[Dataset entries]
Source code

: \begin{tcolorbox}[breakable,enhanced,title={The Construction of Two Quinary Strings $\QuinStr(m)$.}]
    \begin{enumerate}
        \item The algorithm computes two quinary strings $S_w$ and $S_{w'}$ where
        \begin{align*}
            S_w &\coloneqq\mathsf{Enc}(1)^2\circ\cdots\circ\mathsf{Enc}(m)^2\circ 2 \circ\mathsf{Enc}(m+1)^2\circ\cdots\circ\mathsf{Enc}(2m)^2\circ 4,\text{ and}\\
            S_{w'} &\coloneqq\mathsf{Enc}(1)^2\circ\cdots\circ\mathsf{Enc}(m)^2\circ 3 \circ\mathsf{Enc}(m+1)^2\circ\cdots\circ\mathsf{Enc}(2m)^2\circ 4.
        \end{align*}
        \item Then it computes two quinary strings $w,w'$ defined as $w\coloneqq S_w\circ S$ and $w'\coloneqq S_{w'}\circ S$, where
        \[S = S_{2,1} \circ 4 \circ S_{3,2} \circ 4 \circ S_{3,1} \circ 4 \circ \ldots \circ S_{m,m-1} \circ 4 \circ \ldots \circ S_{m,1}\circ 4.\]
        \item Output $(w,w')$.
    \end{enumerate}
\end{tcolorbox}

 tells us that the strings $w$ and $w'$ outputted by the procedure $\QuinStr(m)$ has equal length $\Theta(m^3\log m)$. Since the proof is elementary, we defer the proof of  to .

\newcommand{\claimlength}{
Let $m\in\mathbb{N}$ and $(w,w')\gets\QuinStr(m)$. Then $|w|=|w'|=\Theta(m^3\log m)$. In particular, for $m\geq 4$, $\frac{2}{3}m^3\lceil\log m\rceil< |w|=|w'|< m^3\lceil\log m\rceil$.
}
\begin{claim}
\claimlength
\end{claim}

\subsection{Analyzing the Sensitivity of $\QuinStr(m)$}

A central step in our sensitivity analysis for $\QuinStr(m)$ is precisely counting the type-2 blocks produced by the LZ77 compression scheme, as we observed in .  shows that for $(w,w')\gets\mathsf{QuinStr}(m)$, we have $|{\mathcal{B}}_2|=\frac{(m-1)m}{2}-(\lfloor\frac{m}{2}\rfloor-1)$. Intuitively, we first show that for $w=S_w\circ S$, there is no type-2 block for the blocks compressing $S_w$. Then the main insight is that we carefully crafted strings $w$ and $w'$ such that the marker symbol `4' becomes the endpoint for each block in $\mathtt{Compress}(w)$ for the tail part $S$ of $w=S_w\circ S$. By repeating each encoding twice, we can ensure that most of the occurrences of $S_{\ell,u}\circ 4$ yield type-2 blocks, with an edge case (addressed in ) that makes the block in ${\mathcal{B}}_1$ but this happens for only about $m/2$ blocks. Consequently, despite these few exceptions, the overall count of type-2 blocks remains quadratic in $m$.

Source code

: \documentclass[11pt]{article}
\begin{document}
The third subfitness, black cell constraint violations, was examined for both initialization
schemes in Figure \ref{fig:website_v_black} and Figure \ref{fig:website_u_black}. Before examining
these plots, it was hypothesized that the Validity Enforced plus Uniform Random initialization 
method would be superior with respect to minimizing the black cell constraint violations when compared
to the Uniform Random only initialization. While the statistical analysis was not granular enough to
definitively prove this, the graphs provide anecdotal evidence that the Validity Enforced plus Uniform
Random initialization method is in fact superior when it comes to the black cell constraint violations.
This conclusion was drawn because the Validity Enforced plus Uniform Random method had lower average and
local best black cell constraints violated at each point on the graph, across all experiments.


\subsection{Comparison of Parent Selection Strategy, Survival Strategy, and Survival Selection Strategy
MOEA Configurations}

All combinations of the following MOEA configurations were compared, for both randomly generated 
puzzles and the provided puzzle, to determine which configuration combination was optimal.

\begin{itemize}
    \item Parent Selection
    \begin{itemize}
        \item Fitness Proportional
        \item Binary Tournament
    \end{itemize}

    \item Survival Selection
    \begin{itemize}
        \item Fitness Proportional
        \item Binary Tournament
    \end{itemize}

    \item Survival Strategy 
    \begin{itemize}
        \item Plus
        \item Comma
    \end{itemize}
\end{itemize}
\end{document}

- INSTRUCTIONS FOR THE TASK: Each record is to be restated word for word.

- RESPONSE AREA:
Source code

: \begin{tcolorbox}[breakable,enhanced,title={The Construction of Two Quinary Strings $\QuinStr(m)$.}]
    \begin{enumerate}
        \item The algorithm computes two quinary strings $S_w$ and $S_{w'}$ where
        \begin{align*}
            S_w &\coloneqq\mathsf{Enc}(1)^2\circ\cdots\circ\mathsf{Enc}(m)^2\circ 2 \circ\mathsf{Enc}(m+1)^2\circ\cdots\circ\mathsf{Enc}(2m)^2\circ 4,\text{ and}\\
            S_{w'} &\coloneqq\mathsf{Enc}(1)^2\circ\cdots\circ\mathsf{Enc}(m)^2\circ 3 \circ\mathsf{Enc}(m+1)^2\circ\cdots\circ\mathsf{Enc}(2m)^2\circ 4.
        \end{align*}
        \item Then it computes two quinary strings $w,w'$ defined as $w\coloneqq S_w\circ S$ and $w'\coloneqq S_{w'}\circ S$, where
        \[S = S_{2,1} \circ 4 \circ S_{3,2} \circ 4 \circ S_{3,1} \circ 4 \circ \ldots \circ S_{m,m-1} \circ 4 \circ \ldots \circ S_{m,1}\circ 4.\]
        \item Output $(w,w')$.
    \end{enumerate}
\end{tcolorbox}

 tells us that the strings $w$ and $w'$ outputted by the procedure $\QuinStr(m)$ has equal length $\Theta(m^3\log m)$. Since the proof is elementary, we defer the proof of  to .

\newcommand{\claimlength}{
Let $m\in\mathbb{N}$ and $(w,w')\gets\QuinStr(m)$. Then $|w|=|w'|=\Theta(m^3\log m)$. In particular, for $m\geq 4$, $\frac{2}{3}m^3\lceil\log m\rceil< |w|=|w'|< m^3\lceil\log m\rceil$.
}
\begin{claim}
\claimlength
\end{claim}

\subsection{Analyzing the Sensitivity of $\QuinStr(m)$}

A central step in our sensitivity analysis for $\QuinStr(m)$ is precisely counting the type-2 blocks produced by the LZ77 compression scheme, as we observed in .  shows that for $(w,w')\gets\mathsf{QuinStr}(m)$, we have $|{\mathcal{B}}_2|=\frac{(m-1)m}{2}-(\lfloor\frac{m}{2}\rfloor-1)$. Intuitively, we first show that for $w=S_w\circ S$, there is no type-2 block for the blocks compressing $S_w$. Then the main insight is that we carefully crafted strings $w$ and $w'$ such that the marker symbol `4' becomes the endpoint for each block in $\mathtt{Compress}(w)$ for the tail part $S$ of $w=S_w\circ S$. By repeating each encoding twice, we can ensure that most of the occurrences of $S_{\ell,u}\circ 4$ yield type-2 blocks, with an edge case (addressed in ) that makes the block in ${\mathcal{B}}_1$ but this happens for only about $m/2$ blocks. Consequently, despite these few exceptions, the overall count of type-2 blocks remains quadratic in $m$.

Source code

: \documentclass[11pt]{article}
\begin{document}
The third subfitness, black cell constraint violations, was examined for both initialization
schemes in Figure \ref{fig:website_v_black} and Figure \ref{fig:website_u_black}. Before examining
these plots, it was hypothesized that the Validity Enforced plus Uniform Random initialization 
method would be superior with respect to minimizing the black cell constraint violations when compared
to the Uniform Random only initialization. While the statistical analysis was not granular enough to
definitively prove this, the graphs provide anecdotal evidence that the Validity Enforced plus Uniform
Random initialization method is in fact superior when it comes to the black cell constraint violations.
This conclusion was drawn because the Validity Enforced plus Uniform Random method had lower average and
local best black cell constraints violated at each point on the graph, across all experiments.


\subsection{Comparison of Parent Selection Strategy, Survival Strategy, and Survival Selection Strategy
MOEA Configurations}

All combinations of the following MOEA configurations were compared, for both randomly generated 
puzzles and the provided puzzle, to determine which configuration combination was optimal.

\begin{itemize}
    \item Parent Selection
    \begin{itemize}
        \item Fitness Proportional
        \item Binary Tournament
    \end{itemize}

    \item Survival Selection
    \begin{itemize}
        \item Fitness Proportional
        \item Binary Tournament
    \end{itemize}

    \item Survival Strategy 
    \begin{itemize}
        \item Plus
        \item Comma
    \end{itemize}
\end{itemize}
\end{document}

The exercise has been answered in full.